Again though, Neville has that positive spirit and philosophy of making the most out of everything. It seems to have been something a few of you who came out of that 2 Tone ska revival movement have in common, and the punk movement that preceded that, inspiring so many of you to get out there for yourselves.
“I think the whole punk ethic was that you could make music. If you know three chords, and can put bass, drums, keyboards and guitar together, you can get out there and do it. I think it was that ‘doing it’ aspect that made it a level playing field for everybody. You could get out there and be taken on your merits … or not. That was always exciting, and I think 2 Tone very much fell into that post-punk thing.

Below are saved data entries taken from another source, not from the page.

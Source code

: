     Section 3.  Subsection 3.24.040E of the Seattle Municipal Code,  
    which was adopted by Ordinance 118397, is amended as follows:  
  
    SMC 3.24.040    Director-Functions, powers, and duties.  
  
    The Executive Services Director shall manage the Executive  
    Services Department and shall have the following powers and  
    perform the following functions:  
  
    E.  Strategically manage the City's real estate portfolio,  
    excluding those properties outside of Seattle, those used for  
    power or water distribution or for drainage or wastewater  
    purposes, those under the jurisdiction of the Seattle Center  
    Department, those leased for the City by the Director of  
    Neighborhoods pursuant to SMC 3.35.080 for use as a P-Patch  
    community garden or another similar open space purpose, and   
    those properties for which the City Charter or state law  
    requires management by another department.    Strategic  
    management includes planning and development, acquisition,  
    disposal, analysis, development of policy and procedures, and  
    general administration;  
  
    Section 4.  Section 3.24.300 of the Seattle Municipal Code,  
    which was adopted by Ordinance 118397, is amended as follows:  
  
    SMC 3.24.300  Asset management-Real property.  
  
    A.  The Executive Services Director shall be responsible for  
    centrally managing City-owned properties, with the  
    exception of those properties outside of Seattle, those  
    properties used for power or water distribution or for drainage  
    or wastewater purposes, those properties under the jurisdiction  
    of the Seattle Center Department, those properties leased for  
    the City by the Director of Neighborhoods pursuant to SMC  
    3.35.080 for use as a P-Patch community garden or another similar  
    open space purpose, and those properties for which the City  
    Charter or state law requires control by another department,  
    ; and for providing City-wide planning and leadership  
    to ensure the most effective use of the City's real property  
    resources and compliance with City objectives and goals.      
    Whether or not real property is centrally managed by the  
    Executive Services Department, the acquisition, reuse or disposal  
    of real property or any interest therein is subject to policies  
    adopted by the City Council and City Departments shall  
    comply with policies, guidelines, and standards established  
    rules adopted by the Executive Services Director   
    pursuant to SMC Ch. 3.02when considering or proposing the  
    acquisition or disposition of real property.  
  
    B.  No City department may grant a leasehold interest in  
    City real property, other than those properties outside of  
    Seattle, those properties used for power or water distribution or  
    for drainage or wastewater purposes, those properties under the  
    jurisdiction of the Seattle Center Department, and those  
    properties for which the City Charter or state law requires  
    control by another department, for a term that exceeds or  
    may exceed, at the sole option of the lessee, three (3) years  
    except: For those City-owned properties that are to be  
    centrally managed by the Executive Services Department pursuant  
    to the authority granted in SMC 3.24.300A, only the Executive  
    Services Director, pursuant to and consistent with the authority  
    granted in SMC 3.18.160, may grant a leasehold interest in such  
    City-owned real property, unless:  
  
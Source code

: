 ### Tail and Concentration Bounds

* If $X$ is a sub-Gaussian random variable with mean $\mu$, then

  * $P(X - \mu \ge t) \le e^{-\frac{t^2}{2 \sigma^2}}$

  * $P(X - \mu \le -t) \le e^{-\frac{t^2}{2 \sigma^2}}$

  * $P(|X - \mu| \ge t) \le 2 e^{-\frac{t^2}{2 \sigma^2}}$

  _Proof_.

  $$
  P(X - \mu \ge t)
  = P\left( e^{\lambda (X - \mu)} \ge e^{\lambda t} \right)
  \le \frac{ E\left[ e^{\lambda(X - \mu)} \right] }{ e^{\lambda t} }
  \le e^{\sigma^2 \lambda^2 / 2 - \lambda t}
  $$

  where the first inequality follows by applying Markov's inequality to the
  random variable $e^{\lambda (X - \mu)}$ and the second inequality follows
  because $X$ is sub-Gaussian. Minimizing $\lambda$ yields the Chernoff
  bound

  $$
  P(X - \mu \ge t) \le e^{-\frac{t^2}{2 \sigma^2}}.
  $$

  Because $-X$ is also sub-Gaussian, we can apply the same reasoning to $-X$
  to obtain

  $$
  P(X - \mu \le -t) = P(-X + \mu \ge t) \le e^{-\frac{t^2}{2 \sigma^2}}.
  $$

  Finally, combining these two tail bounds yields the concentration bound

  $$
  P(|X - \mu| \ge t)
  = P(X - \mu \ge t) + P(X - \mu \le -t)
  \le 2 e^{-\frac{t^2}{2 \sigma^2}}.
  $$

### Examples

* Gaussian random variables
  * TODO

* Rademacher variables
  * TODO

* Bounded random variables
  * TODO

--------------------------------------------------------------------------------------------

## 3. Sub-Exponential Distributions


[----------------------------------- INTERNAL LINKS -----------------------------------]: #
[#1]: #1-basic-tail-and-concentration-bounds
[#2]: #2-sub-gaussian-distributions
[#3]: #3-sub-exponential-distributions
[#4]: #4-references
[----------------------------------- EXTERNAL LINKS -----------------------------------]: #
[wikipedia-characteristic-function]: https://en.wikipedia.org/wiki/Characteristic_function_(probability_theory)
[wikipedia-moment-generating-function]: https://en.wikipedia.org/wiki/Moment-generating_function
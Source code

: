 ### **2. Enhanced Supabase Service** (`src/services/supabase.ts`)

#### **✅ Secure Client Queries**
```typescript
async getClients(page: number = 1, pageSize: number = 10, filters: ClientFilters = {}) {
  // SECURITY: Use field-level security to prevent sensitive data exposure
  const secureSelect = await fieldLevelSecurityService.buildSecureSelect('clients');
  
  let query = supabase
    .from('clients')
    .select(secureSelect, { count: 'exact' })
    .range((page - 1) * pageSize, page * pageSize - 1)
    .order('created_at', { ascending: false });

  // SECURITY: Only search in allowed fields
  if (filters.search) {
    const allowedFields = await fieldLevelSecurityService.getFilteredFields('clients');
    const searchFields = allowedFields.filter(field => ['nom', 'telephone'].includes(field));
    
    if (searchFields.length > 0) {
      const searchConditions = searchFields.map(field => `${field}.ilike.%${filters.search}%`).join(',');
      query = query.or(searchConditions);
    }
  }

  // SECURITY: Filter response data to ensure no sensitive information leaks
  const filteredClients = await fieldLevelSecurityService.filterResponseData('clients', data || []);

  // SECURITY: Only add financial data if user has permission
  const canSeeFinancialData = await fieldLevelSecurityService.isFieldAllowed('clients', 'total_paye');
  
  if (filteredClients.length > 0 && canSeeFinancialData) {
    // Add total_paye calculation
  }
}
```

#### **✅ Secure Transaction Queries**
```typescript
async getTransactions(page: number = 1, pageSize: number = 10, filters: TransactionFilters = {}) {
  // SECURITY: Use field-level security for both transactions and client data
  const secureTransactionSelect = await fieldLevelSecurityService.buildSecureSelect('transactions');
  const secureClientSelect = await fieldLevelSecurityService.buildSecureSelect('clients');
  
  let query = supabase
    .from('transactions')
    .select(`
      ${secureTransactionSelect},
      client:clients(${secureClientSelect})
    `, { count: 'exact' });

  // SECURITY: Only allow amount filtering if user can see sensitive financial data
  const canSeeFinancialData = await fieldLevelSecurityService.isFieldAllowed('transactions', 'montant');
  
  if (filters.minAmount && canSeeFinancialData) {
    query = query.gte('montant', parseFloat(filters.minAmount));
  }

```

It certainly brought in the whole idea of what The Clash were doing, mixing rock and reggae and all those things. We just went back a bit earlier and mixed it up with ska, a much more upbeat music … and much more danceable.”
Remind me where you fitted into all that. Were you travelling down from Coventry to the Roxy and clubs like that in 1977, or were you too young?
“It wasn’t a question of being too young, I had a job – ha! I worked for the NHS. Some of us had to work. None of this hanging around the Roxy! I was into music at that time, but Coventry-centric in that way, although we were aware of all that.”
There was certainly something stirring in the Midlands and thereabouts, and for me – whether it was bands from Birmingham like The Beat, Steel Pulse and UB40, those of you from Coventry, or wherever – it was almost interchangeable among those groups. It was a whole movement.
“Erm, I wouldn’t say it was interchangeable, I think all the bands were very well defined in what they were and occupied areas of that spectrum … monochrome, as it were. You’ve got to remember The Selecter had six black members and one white member. That made us very different right from the beginning. The Specials had two black members and five white. That in those days made a huge difference, in how you were perceived and also in what your relationship to the original music was too.”
I touched on this in our last interview, but on that occasion it involved an email Q&A, as you were travelling across America at the time (The Selecter were touring with US punk bands Rancid and The Dropkick Murphys, and were set to return there again in 2018 with Ranking Roger, but illness prevented him from accompanying them, with Rhoda Dakar stepping up instead). So I’ll ask again, did your ever dream in the early days that you’d still be out there all these years on, sharing stages with Gaps?
“I never dreamed. I mean, look what happened to the last guy who had a dream. I never dream. I hope, and hope is good enough and has got us through 40 years. And I hope we see our 50th anniversary. I’m not sure about that, but certainly the next 10 years will be … ha! Gaps is looking at me at the moment, as if to say, ‘Of course we’ll make our 50th’!”
Touching on this version of The Selecter (at one stage fellow co-founder Neol Davies was performing elsewhere with his own version of the band, but they broke up in 2010) I get the impression that your bandmate and Daylight‘s producer Neil Pyzer-Skeete is integral to this line-up.
“Absolutely. As far as I’m concerned the recording Selecter is very much myself, Gaps and Neil, who produces and takes our ideas and fashions them into wonderful pieces of music. And that’s music that hangs together and says something, having a message even after all these years, very much in keeping with 2 Tone.”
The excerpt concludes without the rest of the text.